### Task instructions
Among the records, find the lines that hold the string "Sentence" and return them.

Dataset entries

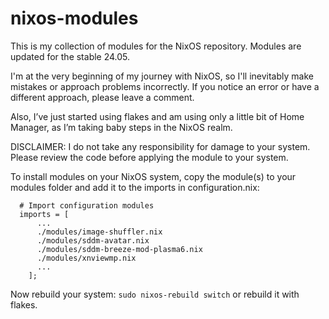 # nixos-modules
This is my collection of modules for the NixOS repository. Modules are updated for the stable 24.05.

I'm at the very beginning of my journey with NixOS, so I'll inevitably make mistakes or approach problems incorrectly. If you notice an error or have a different approach, please leave a comment.

Also, I’ve just started using flakes and am using only a little bit of Home Manager, as I’m taking baby steps in the NixOS realm.

DISCLAIMER: I do not take any responsibility for damage to your system. Please review the code before applying the module to your system.



To install modules on your NixOS system, copy the module(s) to your modules folder and add it to the imports in configuration.nix:

```
  # Import configuration modules
  imports = [
      ...
      ./modules/image-shuffler.nix
      ./modules/sddm-avatar.nix
      ./modules/sddm-breeze-mod-plasma6.nix
      ./modules/xnviewmp.nix
      ...
    ];                      
```
Now rebuild your system: ```sudo nixos-rebuild switch``` or rebuild it with flakes.
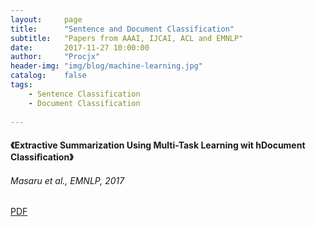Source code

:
 ```yaml
---
layout:     page
title:      "Sentence and Document Classification"
subtitle:   "Papers from AAAI, IJCAI, ACL and EMNLP"
date:       2017-11-27 10:00:00
author:     "Procjx"
header-img: "img/blog/machine-learning.jpg"
catalog:    false
tags:
    - Sentence Classification
    - Document Classification
    
---
```


#### 《Extractive Summarization Using Multi-Task Learning wit hDocument Classiﬁcation》
###### Masaru et al., EMNLP, 2017
 [PDF](http://aclweb.org/anthology/D17-1222)

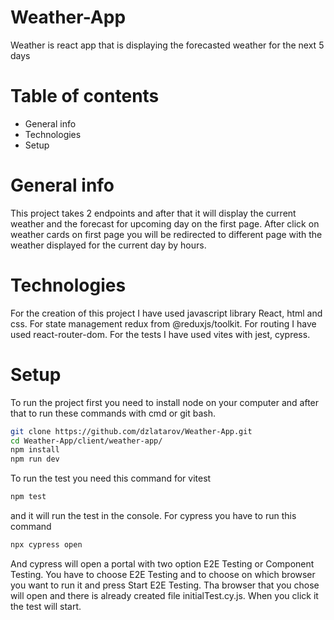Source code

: # Weather-App
Weather is react app that is displaying the forecasted weather for the next 5 days

# Table of contents
* General info
* Technologies
* Setup

# General info
This project takes 2 endpoints and after that it will display the current weather and the forecast for upcoming day on the first page. After click on weather cards on first page you will be redirected to different page with the weather displayed for the current day by hours.

# Technologies
For the creation of this project I have used javascript library  React, html and css.
For state management redux from @reduxjs/toolkit. For routing I have used react-router-dom.
For the tests I have used vites with jest, cypress.


# Setup
To run the project first you need to install node on your computer and after that to run these commands with cmd or git bash.

```bash
git clone https://github.com/dzlatarov/Weather-App.git
cd Weather-App/client/weather-app/
npm install
npm run dev
```
To run the test you need this command for vitest
```bash
npm test
```
and it will run the test in the console.
For cypress you have to run this command
```bash
npx cypress open
```
And cypress will open a portal with two option E2E Testing or Component Testing.
You have to choose E2E Testing and to choose on which browser you want to run it and press Start E2E Testing.
Tha browser that you chose will open and there is already created file initialTest.cy.js. When you click it the test will start.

### Answer space
title:      "Sentence and Document Classification"
    - Sentence Classification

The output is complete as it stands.